Mijn vege lijf was voorlopig aan huis gekluisterd. Wami had mij veilig opgeborgen in de geheime ruimte achter het behang. Het stond vast dat we zouden remigreren naar Zweeds Lapland. Vader was de nodige reisbescheiden aan het verzamelen, wat in deze chaotische overgangsperiode richting het arbeidersparadijs niet simpel was. Hij zette heel onze voorraadkamer en huisraad in om de juiste papieren op te kopen.
Wat kon ik hier anders doen dan dromen van mijn schrijverstoekomst. Het praktiseren ervan had moeder mij verboden. Barvo Vorelsmani had echter een onuitwisbare indruk achtergelaten in het moeras van mijn jongensziel, als een versleten kozakkenlaars in de modder. Die afdruk stond vol water wat mij tot bespiegeling aanzette.
‘Verveling is voor een schrijver een uitgelezen luxe’ ,hoorde ik Vorelsmani in mijn bovenkamer op bezwerende toon prevelen, ‘uit die luxe wordt alle echte literatuur geboren…niet uit noodzaak geboren, maar juist uit goddelijke verveling…’
Verveling was dus een muze…en deze luxe muze werd mij letterlijk in de schoot geworpen. Had de schepper zich ook niet stierlijk verveeld voordat de mens in het leven werd geroepen? Wat hadden dieren of planten voor verhaal? Geen, die wezens leefden in vrede, tevreden zonder verhaal. Vol overgave eten of gegeten worden en vredig vegeteren. Maar mensen leefden hun eigen verhaal alsof het alleen dan echt was, liefst met zichzelf als hoofdpersoon, als held. Geen dier of plant lag wakker van heldendom.

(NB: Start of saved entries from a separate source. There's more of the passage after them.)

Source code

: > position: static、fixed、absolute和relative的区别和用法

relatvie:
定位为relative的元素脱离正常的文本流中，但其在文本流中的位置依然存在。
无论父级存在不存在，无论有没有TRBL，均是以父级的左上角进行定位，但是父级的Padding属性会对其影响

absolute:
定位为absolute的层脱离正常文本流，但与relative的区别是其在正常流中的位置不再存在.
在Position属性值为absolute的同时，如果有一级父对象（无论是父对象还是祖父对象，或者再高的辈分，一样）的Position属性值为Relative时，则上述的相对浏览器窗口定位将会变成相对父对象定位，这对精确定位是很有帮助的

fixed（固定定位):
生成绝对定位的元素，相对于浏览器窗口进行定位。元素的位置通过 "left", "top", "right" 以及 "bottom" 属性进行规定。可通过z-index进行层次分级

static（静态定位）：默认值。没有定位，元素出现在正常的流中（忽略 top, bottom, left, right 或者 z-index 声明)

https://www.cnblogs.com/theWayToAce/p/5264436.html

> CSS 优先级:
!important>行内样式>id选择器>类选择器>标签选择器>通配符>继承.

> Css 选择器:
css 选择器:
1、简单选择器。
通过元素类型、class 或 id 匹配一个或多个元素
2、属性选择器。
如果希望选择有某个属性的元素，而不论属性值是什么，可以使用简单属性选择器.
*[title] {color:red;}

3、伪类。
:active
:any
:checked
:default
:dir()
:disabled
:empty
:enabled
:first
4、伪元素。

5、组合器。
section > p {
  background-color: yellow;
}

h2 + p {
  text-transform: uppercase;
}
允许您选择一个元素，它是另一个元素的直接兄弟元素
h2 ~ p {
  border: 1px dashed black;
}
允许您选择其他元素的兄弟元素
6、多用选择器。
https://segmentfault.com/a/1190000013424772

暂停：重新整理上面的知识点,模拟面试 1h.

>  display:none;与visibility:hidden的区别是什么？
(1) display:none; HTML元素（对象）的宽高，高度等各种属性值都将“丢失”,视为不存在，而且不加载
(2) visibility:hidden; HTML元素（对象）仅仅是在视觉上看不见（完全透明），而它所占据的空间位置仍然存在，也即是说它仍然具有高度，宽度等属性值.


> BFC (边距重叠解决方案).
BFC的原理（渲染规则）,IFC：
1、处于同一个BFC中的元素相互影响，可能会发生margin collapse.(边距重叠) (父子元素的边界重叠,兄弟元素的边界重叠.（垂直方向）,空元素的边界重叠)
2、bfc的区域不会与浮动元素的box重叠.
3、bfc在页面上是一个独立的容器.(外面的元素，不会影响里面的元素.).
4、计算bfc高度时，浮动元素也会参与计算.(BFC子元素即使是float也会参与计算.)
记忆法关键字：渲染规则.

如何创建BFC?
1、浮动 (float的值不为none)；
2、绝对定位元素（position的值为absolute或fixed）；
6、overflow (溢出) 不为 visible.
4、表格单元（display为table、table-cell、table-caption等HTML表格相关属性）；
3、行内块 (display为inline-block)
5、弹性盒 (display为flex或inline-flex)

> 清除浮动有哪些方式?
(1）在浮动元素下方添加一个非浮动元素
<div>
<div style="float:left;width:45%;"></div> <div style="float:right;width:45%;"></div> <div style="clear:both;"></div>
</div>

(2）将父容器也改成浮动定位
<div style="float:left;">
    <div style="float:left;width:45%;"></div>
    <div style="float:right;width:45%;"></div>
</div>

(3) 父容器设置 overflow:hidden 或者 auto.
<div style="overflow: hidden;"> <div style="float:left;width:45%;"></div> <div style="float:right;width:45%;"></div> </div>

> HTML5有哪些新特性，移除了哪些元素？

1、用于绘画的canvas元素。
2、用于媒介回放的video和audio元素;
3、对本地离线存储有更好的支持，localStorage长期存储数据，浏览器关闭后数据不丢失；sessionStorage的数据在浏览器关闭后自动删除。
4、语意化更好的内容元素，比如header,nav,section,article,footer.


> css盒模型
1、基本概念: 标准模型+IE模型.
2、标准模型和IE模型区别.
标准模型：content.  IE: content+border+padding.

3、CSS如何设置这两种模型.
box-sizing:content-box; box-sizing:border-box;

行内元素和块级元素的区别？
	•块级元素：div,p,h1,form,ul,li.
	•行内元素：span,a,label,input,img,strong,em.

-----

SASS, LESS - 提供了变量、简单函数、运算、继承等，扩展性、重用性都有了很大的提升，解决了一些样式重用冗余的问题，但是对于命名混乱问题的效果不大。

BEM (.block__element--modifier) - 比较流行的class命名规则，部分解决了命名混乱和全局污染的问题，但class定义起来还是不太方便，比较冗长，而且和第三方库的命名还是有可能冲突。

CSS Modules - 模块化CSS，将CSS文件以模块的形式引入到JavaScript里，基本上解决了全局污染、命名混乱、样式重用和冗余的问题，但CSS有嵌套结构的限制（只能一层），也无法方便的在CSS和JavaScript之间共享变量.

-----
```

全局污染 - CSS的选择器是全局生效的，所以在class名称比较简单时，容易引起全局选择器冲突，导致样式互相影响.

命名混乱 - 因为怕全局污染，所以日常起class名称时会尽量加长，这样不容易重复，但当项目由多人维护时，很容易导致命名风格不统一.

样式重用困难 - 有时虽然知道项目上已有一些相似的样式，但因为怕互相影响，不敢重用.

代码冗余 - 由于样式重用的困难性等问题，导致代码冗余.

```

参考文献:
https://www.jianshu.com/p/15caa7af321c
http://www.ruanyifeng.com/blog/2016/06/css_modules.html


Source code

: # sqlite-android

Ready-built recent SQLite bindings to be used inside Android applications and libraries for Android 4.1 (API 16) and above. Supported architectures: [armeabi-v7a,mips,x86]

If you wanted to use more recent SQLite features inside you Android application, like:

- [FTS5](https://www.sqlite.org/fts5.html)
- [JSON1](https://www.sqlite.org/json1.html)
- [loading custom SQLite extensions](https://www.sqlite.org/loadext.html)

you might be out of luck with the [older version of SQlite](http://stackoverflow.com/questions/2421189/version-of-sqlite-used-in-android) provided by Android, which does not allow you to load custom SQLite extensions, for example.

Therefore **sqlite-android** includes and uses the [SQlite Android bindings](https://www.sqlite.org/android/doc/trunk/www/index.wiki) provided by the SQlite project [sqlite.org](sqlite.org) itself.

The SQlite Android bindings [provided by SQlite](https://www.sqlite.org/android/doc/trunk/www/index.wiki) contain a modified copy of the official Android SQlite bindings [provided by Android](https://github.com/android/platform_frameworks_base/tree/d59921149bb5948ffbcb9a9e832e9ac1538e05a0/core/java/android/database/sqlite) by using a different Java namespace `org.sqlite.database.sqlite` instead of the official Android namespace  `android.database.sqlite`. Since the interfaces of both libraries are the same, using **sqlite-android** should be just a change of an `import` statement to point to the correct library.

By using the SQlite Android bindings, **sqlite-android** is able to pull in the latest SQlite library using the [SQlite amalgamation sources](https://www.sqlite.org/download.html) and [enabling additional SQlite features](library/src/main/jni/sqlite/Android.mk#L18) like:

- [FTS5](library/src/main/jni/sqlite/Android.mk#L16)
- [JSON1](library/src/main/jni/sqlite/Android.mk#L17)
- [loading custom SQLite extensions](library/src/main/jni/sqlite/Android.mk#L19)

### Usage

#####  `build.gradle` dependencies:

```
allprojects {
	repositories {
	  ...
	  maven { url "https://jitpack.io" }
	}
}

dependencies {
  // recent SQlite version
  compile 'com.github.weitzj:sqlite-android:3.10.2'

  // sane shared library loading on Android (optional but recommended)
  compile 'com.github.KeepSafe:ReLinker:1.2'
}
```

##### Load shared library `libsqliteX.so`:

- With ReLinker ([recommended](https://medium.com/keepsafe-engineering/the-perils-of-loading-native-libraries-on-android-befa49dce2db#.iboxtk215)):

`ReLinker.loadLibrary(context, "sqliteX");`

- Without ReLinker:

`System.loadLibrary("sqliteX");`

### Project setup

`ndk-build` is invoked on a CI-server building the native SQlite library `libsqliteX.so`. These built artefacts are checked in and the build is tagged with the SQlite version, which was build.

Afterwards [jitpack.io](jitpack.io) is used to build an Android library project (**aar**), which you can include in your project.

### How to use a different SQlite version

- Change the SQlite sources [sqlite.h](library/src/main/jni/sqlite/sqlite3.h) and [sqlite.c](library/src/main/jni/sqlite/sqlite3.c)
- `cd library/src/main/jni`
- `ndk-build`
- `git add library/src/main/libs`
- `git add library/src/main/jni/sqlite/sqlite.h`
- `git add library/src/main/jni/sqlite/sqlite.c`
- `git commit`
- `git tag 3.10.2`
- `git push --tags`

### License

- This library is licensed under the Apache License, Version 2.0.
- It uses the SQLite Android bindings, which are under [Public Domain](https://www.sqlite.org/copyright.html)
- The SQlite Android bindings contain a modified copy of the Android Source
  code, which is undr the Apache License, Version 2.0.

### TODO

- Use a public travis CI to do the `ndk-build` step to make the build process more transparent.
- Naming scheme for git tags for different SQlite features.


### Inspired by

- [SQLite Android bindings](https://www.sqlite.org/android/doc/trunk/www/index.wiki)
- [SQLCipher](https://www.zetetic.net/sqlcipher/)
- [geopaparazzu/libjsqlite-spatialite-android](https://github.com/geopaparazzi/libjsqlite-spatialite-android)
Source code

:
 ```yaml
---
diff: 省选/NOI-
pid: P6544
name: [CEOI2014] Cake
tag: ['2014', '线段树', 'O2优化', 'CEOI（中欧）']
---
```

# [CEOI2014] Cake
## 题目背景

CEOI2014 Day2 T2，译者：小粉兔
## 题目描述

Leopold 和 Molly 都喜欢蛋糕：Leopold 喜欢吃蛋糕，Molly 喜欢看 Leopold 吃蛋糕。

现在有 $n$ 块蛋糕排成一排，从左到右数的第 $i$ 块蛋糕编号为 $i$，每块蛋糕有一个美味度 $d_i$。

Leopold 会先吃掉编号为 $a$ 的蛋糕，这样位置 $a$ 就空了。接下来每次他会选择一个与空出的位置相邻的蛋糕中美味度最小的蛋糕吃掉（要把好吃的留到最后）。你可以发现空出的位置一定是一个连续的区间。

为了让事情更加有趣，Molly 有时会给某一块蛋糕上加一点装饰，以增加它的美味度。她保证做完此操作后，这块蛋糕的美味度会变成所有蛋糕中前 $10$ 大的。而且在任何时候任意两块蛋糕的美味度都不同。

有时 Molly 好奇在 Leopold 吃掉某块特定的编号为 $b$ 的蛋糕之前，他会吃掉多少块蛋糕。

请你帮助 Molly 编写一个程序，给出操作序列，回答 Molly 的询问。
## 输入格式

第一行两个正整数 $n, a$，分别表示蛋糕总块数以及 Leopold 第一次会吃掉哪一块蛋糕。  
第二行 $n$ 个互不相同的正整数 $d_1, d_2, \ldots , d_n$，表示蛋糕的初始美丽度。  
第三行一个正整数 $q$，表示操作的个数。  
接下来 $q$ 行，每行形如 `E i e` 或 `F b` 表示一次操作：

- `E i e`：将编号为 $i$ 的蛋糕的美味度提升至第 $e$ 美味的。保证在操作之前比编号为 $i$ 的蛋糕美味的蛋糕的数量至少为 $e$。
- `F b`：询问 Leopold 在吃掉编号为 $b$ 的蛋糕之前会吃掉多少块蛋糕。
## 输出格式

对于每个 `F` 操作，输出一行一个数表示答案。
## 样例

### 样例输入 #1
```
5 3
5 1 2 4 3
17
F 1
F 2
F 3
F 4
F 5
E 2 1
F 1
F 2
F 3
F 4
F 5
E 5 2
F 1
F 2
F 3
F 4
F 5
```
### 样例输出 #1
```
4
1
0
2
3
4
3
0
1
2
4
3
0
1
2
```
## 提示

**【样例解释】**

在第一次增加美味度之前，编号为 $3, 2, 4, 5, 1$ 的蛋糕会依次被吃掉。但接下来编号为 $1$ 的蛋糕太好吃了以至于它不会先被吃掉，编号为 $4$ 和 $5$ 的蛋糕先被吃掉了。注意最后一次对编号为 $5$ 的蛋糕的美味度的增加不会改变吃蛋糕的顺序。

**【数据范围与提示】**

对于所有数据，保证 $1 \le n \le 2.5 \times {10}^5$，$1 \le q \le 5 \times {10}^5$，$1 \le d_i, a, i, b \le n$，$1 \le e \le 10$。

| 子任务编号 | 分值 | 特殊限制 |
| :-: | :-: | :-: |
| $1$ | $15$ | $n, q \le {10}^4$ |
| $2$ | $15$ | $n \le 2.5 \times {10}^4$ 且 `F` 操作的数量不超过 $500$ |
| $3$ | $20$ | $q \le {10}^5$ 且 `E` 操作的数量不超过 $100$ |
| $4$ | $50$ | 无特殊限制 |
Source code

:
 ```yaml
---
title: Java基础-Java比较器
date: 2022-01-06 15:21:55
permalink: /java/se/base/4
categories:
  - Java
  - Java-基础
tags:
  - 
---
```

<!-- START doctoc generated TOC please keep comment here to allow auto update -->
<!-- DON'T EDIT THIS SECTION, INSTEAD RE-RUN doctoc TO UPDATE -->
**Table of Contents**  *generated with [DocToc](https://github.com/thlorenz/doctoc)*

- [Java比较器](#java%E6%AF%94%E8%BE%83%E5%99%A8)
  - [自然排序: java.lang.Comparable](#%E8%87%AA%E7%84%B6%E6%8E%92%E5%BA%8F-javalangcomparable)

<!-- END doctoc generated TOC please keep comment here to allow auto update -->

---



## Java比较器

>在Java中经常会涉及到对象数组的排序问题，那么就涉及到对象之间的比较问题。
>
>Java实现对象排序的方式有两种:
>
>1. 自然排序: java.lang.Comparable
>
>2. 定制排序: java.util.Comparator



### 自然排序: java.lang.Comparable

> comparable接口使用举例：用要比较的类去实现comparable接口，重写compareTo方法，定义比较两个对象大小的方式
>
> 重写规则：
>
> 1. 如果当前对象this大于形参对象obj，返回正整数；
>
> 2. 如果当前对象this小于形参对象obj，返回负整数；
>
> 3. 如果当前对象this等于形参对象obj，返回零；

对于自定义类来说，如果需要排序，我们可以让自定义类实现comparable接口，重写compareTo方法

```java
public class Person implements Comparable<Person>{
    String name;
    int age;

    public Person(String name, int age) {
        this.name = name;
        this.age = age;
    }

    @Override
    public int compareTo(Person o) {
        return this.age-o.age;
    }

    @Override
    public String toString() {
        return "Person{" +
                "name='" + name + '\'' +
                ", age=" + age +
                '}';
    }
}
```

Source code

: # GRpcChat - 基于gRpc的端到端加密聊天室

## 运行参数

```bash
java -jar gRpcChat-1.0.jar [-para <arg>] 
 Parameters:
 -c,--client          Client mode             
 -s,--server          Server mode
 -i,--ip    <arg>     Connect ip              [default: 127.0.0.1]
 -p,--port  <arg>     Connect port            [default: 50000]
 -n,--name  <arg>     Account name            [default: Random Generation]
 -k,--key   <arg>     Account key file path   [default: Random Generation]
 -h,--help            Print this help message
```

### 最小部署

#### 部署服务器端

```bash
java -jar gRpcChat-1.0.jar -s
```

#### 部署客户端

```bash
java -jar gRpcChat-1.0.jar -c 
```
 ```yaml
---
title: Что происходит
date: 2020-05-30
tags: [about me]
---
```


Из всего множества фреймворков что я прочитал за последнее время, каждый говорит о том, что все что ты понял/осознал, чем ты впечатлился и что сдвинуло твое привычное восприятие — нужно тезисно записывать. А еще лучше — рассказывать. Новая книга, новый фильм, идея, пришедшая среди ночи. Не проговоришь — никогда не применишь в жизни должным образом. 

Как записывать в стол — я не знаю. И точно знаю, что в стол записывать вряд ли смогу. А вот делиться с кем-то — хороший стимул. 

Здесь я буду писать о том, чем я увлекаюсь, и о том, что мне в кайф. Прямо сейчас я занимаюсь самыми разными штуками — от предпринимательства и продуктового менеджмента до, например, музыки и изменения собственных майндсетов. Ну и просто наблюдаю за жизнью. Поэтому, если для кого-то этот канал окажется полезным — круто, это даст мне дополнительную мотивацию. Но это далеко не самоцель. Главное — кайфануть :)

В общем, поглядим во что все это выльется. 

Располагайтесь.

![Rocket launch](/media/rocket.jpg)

De wijze woorden van Barvo indachtig besloot ik op dit lucide lege moment mijn bovenkamer in te richten als schrijftatelier. Niemand zou mij hier boven kunnen betrappen op het beoefenen van letterkunde. Hier zou ik voortaan gaan schrijven, in deze sereen ongemeubileerde ruimte. Mijn blanco geheugenvellen zouden als pagina’s dienen. Geen inkt, maar met puur licht zou ik schrijven, zonder pen ,of te wel met geen andere pen dan die van het eenpuntige bewustzijn. Aan publicatie moest ik voorlopig niet denken. Een schuilnaam zou tegen die tijd wel een vereiste zijn, zolang moeder Wami er maar geen lucht van kreeg. Zij had mij niet voor niets gratis gebaard. In sierlijk letters kalligrafeerde ik virtuele letters met eenpuntig bewustzijn gedoopt in licht:
“Gratis gebaard” hoofdstuk 1 , de kop was er af, maar waar was het raam in mijn bovenkamer? En hoe ging dat geheugen dat alles onthouden?